No-confidence vote shows Australian divide on Iraq
CANBERRA, Feb 5 (Reuters) - Australia's upper house of parliament passed a vote of no
confidence in Prime Minister John Howard on Wednesday for his handling of Iraq,
illustrating the deep divide in Australia over joining any war.
Howard, a staunch U.S. ally, has come under attack for sending troops and approving
fighter jet deployments to join U.S. and British forces in the Gulf preparing for a possible
war on Iraq before the United Nations process has run its course.
Opposition and minor parties, who hold the balance of power in the 76-seat Senate,
joined forces to pass the upper house's first vote of no confidence in a government or
leader in its 102- year history. It was a symbolic gesture that has no legislative clout.
"This is a historic vote by the Senate, albeit on party lines as such motions always are,"
Australian Greens Senator Bob Brown told reporters after the vote was passed by 33 to 31
"John Howard has let this nation down. His gross mishandling of Australia's involvement
deserved the strongest parliamentary rebuke."
But a bid by the left-leaning Greens to amend the no-confidence motion to condemn any
Australian involvement in Iraq, with or without a U.N. mandate, was defeated when the
main opposition Labor party voted with the conservative government.

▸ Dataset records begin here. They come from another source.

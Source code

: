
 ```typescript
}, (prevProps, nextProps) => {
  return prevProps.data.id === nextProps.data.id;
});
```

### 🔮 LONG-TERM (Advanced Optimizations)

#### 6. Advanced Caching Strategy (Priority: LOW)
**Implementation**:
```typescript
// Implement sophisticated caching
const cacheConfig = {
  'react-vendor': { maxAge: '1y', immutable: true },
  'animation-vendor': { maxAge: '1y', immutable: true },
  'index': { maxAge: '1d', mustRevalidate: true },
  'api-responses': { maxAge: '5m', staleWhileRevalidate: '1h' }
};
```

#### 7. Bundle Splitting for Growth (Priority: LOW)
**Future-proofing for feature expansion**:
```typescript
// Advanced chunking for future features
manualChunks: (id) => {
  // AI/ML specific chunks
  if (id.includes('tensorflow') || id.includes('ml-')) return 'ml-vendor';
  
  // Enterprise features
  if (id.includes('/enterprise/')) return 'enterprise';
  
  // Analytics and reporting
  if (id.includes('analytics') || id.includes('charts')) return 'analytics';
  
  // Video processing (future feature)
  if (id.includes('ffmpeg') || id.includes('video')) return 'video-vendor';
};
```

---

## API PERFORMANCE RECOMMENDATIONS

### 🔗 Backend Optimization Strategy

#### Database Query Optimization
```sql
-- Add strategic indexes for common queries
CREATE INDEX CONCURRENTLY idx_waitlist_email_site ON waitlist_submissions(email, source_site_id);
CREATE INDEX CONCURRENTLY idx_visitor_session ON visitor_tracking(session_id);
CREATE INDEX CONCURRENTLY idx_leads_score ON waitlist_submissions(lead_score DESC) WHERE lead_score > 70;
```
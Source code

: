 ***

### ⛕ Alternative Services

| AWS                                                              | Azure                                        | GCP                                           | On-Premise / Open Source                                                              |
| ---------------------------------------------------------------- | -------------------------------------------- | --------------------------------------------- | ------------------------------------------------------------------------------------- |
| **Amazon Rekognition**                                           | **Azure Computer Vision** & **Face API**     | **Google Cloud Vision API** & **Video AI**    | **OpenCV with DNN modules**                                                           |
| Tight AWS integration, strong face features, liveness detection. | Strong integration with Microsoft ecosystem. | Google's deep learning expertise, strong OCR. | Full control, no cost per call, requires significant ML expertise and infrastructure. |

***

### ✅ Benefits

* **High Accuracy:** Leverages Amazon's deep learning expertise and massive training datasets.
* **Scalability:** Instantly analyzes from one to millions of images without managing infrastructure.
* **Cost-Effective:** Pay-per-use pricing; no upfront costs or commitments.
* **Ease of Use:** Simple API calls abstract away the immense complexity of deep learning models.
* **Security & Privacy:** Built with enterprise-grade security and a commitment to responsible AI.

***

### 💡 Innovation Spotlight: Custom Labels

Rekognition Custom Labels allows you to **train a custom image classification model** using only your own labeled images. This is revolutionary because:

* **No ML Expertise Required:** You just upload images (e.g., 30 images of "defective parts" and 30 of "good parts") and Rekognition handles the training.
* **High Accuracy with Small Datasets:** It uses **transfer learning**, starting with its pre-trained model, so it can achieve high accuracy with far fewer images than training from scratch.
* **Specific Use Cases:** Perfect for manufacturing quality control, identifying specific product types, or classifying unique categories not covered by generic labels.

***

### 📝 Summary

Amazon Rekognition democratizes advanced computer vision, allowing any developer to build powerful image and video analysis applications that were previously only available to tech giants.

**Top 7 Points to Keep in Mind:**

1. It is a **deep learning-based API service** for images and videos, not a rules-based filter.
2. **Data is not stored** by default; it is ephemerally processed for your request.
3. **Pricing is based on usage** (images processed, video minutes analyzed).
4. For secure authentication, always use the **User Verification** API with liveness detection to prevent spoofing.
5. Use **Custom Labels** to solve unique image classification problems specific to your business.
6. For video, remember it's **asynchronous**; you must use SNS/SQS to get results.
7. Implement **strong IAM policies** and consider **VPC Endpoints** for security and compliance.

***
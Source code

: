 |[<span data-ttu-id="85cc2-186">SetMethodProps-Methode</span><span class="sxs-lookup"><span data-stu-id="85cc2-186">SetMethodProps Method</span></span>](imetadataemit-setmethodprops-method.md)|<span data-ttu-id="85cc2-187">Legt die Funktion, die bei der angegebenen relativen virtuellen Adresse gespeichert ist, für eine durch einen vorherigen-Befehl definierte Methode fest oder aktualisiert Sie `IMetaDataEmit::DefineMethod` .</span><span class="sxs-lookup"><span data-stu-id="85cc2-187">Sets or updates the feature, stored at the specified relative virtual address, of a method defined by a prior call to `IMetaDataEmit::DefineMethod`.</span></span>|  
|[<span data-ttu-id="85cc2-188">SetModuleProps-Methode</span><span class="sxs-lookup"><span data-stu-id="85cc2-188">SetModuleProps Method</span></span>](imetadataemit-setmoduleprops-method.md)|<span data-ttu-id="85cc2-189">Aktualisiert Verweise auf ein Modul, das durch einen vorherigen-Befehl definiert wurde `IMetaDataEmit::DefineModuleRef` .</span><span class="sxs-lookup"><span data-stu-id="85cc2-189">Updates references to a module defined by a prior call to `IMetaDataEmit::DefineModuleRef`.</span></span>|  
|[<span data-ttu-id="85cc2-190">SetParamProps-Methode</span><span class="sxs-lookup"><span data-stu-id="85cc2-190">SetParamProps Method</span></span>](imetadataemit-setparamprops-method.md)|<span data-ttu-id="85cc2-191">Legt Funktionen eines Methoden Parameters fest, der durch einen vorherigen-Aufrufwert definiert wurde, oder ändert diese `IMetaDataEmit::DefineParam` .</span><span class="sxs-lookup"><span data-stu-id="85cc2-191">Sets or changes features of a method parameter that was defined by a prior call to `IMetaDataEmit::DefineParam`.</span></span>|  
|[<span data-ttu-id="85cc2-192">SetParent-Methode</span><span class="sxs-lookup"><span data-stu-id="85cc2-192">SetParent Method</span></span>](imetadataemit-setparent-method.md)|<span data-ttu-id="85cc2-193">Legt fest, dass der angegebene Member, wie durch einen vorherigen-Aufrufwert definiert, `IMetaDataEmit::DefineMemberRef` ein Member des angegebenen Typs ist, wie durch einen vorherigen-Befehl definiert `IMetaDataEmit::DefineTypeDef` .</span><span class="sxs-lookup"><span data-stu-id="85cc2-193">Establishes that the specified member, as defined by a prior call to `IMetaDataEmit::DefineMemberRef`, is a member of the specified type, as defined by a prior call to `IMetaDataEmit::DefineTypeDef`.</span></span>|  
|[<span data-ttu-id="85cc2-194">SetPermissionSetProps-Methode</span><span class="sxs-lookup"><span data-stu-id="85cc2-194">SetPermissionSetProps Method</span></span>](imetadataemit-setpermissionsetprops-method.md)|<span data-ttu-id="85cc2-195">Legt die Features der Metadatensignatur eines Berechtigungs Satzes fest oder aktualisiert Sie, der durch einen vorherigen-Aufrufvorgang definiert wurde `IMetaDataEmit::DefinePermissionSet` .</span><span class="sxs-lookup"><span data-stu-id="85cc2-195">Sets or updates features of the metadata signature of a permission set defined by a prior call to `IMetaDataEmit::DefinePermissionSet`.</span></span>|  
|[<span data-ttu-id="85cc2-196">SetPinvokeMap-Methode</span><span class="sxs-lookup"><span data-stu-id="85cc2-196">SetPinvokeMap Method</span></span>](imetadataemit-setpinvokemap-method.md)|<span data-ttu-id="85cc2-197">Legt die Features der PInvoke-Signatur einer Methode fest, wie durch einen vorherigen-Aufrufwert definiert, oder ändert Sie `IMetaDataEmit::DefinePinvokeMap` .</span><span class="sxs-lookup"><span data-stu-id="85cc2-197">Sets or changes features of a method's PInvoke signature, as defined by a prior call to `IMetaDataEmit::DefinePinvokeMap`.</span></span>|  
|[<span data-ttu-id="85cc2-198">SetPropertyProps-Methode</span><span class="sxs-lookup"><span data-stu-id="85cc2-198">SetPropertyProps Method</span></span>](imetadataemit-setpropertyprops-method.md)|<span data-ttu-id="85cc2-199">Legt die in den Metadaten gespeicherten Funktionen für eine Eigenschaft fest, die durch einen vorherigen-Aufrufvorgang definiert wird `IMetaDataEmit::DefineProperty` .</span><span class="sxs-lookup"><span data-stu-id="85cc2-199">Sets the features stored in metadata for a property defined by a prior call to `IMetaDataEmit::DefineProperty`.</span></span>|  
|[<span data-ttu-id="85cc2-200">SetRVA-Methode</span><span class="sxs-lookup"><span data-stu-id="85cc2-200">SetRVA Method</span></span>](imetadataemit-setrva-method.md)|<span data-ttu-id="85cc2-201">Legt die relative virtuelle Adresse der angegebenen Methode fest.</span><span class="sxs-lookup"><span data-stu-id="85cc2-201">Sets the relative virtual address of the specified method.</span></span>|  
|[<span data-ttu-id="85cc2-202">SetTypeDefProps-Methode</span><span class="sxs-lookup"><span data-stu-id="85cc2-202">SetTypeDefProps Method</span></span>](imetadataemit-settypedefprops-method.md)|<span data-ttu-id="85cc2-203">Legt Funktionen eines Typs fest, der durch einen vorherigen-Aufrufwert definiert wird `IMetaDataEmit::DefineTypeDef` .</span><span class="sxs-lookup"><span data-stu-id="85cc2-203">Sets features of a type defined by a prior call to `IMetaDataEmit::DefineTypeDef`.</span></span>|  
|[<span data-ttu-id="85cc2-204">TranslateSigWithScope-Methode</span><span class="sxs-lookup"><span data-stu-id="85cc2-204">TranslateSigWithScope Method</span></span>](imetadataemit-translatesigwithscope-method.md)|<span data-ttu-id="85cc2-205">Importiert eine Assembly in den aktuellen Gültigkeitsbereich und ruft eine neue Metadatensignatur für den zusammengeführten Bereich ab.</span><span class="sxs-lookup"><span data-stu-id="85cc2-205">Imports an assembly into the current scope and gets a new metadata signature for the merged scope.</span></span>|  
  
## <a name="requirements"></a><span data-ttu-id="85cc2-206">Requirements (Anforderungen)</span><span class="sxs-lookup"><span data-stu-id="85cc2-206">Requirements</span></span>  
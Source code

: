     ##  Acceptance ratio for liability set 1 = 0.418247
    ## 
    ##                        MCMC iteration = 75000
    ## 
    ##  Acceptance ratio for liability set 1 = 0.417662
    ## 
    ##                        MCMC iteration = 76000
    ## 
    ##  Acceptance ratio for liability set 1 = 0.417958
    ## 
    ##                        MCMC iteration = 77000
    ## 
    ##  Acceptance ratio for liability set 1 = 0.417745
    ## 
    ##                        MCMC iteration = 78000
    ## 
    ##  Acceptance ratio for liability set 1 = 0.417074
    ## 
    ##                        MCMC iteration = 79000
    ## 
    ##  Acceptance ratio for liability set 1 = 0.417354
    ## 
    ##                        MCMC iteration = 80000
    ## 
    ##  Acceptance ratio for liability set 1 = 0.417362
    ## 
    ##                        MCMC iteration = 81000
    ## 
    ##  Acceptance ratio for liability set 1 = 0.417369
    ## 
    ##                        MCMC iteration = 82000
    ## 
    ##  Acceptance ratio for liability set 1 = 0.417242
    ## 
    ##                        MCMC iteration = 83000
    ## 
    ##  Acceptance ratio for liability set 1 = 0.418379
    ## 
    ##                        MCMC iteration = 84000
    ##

Canberra has yet to commit itself to joining any military action in Iraq, whether
U.N.-approved or U.S.-led, but Howard's decision to pre-deploy troops opened up a sharp
political divide on the issue and prompted public protests.
Recent opinion polls show an overwhelming majority of Australians -- 76 percent --
oppose Australian participation in a U.S.-led war on Iraq while 57 percent support joining
military action that has U.N. backing.
About 400 anti-war protesters demonstrated outside the national parliament on Tuesday
as politicians, back from their summer break, began an emotional debate on Iraq,
questioning Howard's unwavering support for the tough U.S. stance on Iraq.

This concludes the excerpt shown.